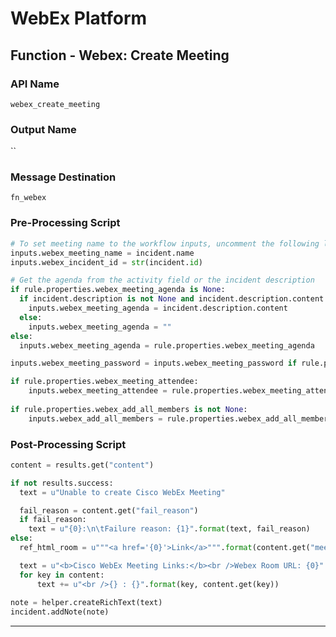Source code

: <!--
    DO NOT MANUALLY EDIT THIS FILE
    THIS FILE IS AUTOMATICALLY GENERATED WITH resilient-sdk codegen
-->

# WebEx Platform

## Function - Webex: Create Meeting

### API Name
`webex_create_meeting`

### Output Name
``

### Message Destination
`fn_webex`

### Pre-Processing Script
```python
# To set meeting name to the workflow inputs, uncomment the following lines
inputs.webex_meeting_name = incident.name
inputs.webex_incident_id = str(incident.id)

# Get the agenda from the activity field or the incident description
if rule.properties.webex_meeting_agenda is None:
  if incident.description is not None and incident.description.content is not None:
    inputs.webex_meeting_agenda = incident.description.content
  else:
    inputs.webex_meeting_agenda = ""
else:
  inputs.webex_meeting_agenda = rule.properties.webex_meeting_agenda

inputs.webex_meeting_password = inputs.webex_meeting_password if rule.properties.webex_meeting_password is None else rule.properties.webex_meeting_password

if rule.properties.webex_meeting_attendee:
    inputs.webex_meeting_attendee = rule.properties.webex_meeting_attendee
    
if rule.properties.webex_add_all_members is not None:
    inputs.webex_add_all_members = rule.properties.webex_add_all_members
```

### Post-Processing Script
```python
content = results.get("content")

if not results.success:
  text = u"Unable to create Cisco WebEx Meeting"

  fail_reason = content.get("fail_reason")
  if fail_reason:
    text = u"{0}:\n\tFailure reason: {1}".format(text, fail_reason)
else:
  ref_html_room = u"""<a href='{0}'>Link</a>""".format(content.get("meetingLink"))

  text = u"<b>Cisco WebEx Meeting Links:</b><br />Webex Room URL: {0}".format(ref_html_room)
  for key in content:
      text += u"<br />{} : {}".format(key, content.get(key))
  
note = helper.createRichText(text)
incident.addNote(note)
```

---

• WHAT YOU WILL DO:
When you return the listing, keep each line exact and leave the pictures out.

• COMPLETED EXERCISE:
Source code

: <!--
    DO NOT MANUALLY EDIT THIS FILE
    THIS FILE IS AUTOMATICALLY GENERATED WITH resilient-sdk codegen
-->

# WebEx Platform

## Function - Webex: Create Meeting

### API Name
`webex_create_meeting`

### Output Name
``

### Message Destination
`fn_webex`

### Pre-Processing Script
```python
# To set meeting name to the workflow inputs, uncomment the following lines
inputs.webex_meeting_name = incident.name
inputs.webex_incident_id = str(incident.id)

# Get the agenda from the activity field or the incident description
if rule.properties.webex_meeting_agenda is None:
  if incident.description is not None and incident.description.content is not None:
    inputs.webex_meeting_agenda = incident.description.content
  else:
    inputs.webex_meeting_agenda = ""
else:
  inputs.webex_meeting_agenda = rule.properties.webex_meeting_agenda

inputs.webex_meeting_password = inputs.webex_meeting_password if rule.properties.webex_meeting_password is None else rule.properties.webex_meeting_password

if rule.properties.webex_meeting_attendee:
    inputs.webex_meeting_attendee = rule.properties.webex_meeting_attendee
    
if rule.properties.webex_add_all_members is not None:
    inputs.webex_add_all_members = rule.properties.webex_add_all_members
```

### Post-Processing Script
```python
content = results.get("content")

if not results.success:
  text = u"Unable to create Cisco WebEx Meeting"

  fail_reason = content.get("fail_reason")
  if fail_reason:
    text = u"{0}:\n\tFailure reason: {1}".format(text, fail_reason)
else:
  ref_html_room = u"""<a href='{0}'>Link</a>""".format(content.get("meetingLink"))

  text = u"<b>Cisco WebEx Meeting Links:</b><br />Webex Room URL: {0}".format(ref_html_room)
  for key in content:
      text += u"<br />{} : {}".format(key, content.get(key))
  
note = helper.createRichText(text)
incident.addNote(note)
```

---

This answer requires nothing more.